An appreciation of tokenism

One of my favorite aphorisms is “Hypocrisy is the deference vice pays to virtue.” Similarly, tokenism is the deference hegemony pays to diversity. I’m afraid that’s a pretty good description of my current programming of music by women.

I think about the hypocrisy saying a lot in relation the present political climate. A common take is that the recent surge in explicitly racist, antisemitic, anti-LGBTQ, and misogynist discourse doesn’t indicate a true shift, because attitudes don’t change overnight. We’re simply seeing out in the open what has been festering under the surface, unchanged since before the feminist and civil rights movements. Some go so far as to say this is a good thing, because now that hypocritical masks of tolerance are off, we can see more plainly what people are really thinking and what we’re up against. (“We” who believe women and minorities have full human rights.)

But hypocrisy can serve a beneficial social function. A mere decade ago, if you were pro-Nazi or pro-KKK or pro-male supremacy, in most contexts you had to at least pretend otherwise (or anyway soft-pedal it, in the case of male supremacy). I’d rather people weren’t those things, but given that many are, I’d rather be in a society where they’re ashamed to say so publicly and inhibited from forming conspicuous alliances with other bigots. Social license is just that: permission to say and do things that would otherwise be forbidden. I liked it better when racists didn’t have one.

My first program in this project, and a few since, have had no music composed by women. This bothered me. But I didn’t know a lot of music by women, I didn’t have tons of headroom to learn lots of new music, and the little I did know didn’t always fit well into my programs. 
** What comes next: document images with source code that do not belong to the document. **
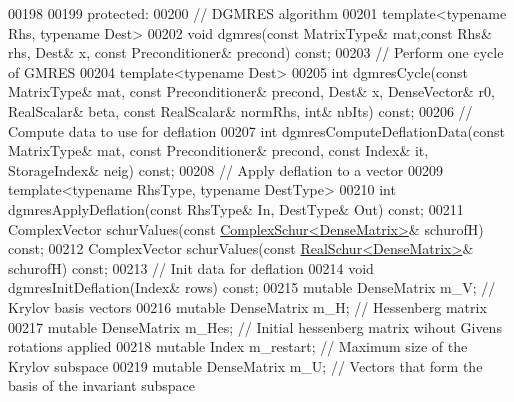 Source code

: \begin{DoxyCode}
00198   
00199   \textcolor{keyword}{protected}:
00200     \textcolor{comment}{// DGMRES algorithm }
00201     \textcolor{keyword}{template}<\textcolor{keyword}{typename} Rhs, \textcolor{keyword}{typename} Dest>
00202     \textcolor{keywordtype}{void} dgmres(\textcolor{keyword}{const} MatrixType& mat,\textcolor{keyword}{const} Rhs& rhs, Dest& x, \textcolor{keyword}{const} Preconditioner& precond) \textcolor{keyword}{const};
00203     \textcolor{comment}{// Perform one cycle of GMRES}
00204     \textcolor{keyword}{template}<\textcolor{keyword}{typename} Dest>
00205     \textcolor{keywordtype}{int} dgmresCycle(\textcolor{keyword}{const} MatrixType& mat, \textcolor{keyword}{const} Preconditioner& precond, Dest& x, DenseVector& r0, 
      RealScalar& beta, \textcolor{keyword}{const} RealScalar& normRhs, \textcolor{keywordtype}{int}& nbIts) \textcolor{keyword}{const}; 
00206     \textcolor{comment}{// Compute data to use for deflation }
00207     \textcolor{keywordtype}{int} dgmresComputeDeflationData(\textcolor{keyword}{const} MatrixType& mat, \textcolor{keyword}{const} Preconditioner& precond, \textcolor{keyword}{const} Index& it, 
      StorageIndex& neig) \textcolor{keyword}{const};
00208     \textcolor{comment}{// Apply deflation to a vector}
00209     \textcolor{keyword}{template}<\textcolor{keyword}{typename} RhsType, \textcolor{keyword}{typename} DestType>
00210     \textcolor{keywordtype}{int} dgmresApplyDeflation(\textcolor{keyword}{const} RhsType& In, DestType& Out) \textcolor{keyword}{const}; 
00211     ComplexVector schurValues(\textcolor{keyword}{const} \hyperlink{group___eigenvalues___module_class_eigen_1_1_complex_schur}{ComplexSchur<DenseMatrix>}& schurofH) \textcolor{keyword}{const};
00212     ComplexVector schurValues(\textcolor{keyword}{const} \hyperlink{group___eigenvalues___module_class_eigen_1_1_real_schur}{RealSchur<DenseMatrix>}& schurofH) \textcolor{keyword}{const};
00213     \textcolor{comment}{// Init data for deflation}
00214     \textcolor{keywordtype}{void} dgmresInitDeflation(Index& rows) \textcolor{keyword}{const}; 
00215     \textcolor{keyword}{mutable} DenseMatrix m\_V; \textcolor{comment}{// Krylov basis vectors}
00216     \textcolor{keyword}{mutable} DenseMatrix m\_H; \textcolor{comment}{// Hessenberg matrix }
00217     \textcolor{keyword}{mutable} DenseMatrix m\_Hes; \textcolor{comment}{// Initial hessenberg matrix wihout Givens rotations applied}
00218     \textcolor{keyword}{mutable} Index m\_restart; \textcolor{comment}{// Maximum size of the Krylov subspace}
00219     \textcolor{keyword}{mutable} DenseMatrix m\_U; \textcolor{comment}{// Vectors that form the basis of the invariant subspace }

\end{DoxyCode}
I also wanted to include music by Vermont composers. As I started looking for Vermont music, I was hoping I might accomplish a twofer, and happily, I was drawn to the music of Brandon composer Eve Beglarian. But I still didn’t have a ton of music-learning time over and above what I needed for the collaborative pieces (usually new to me) and the ever-new Scarlatti sonatas. So I learned a couple of wonderful but also easy and short Eve Beglarian pieces. One of them, the sublime and tender “Another Time”, has become a frequent closer, a good way to cap off a program as a sort of gentle cooldown following a more extroverted and showy piece as one expects at (or near) the end.

Then for my Brunswick concert, in which every piece was connected to a key date in Brunswick history (see program below), I was looking for a piece from 1748, and came across the sprightly op. 2 of Elisabetta de Gambarini, the first British women to publish a collection of original compositions. The “Lesson” op. 2 no. 11 is now my go-to opener. It’s flashier than the Beglarian pieces, though also short. So now most of my programs begin and/or close with short pieces by women, across a span of almost three centuries. 

I’m keenly aware that it would be hard to find a clearer example of tokenism. I was explicitly looking for music by women. I chose a (very) few pieces, all short and not too hard to learn. And now I take pains to include them in most of my concerts.

But as I said in my opening paraphrase: Tokenism is the deference hegemony pays to diversity. I have a ways to go, and I’m planning to work more non-male-composed music into my repertoire. In the meantime, a couple of token pieces are better than nothing.

P.S. I should make something clear. “Tokenism” frequently carries the implication that the included thing is not up to snuff, and is there merely because it represents an underrepresented category. Not the case here! The Beglarian and de Gambarini pieces kick butt.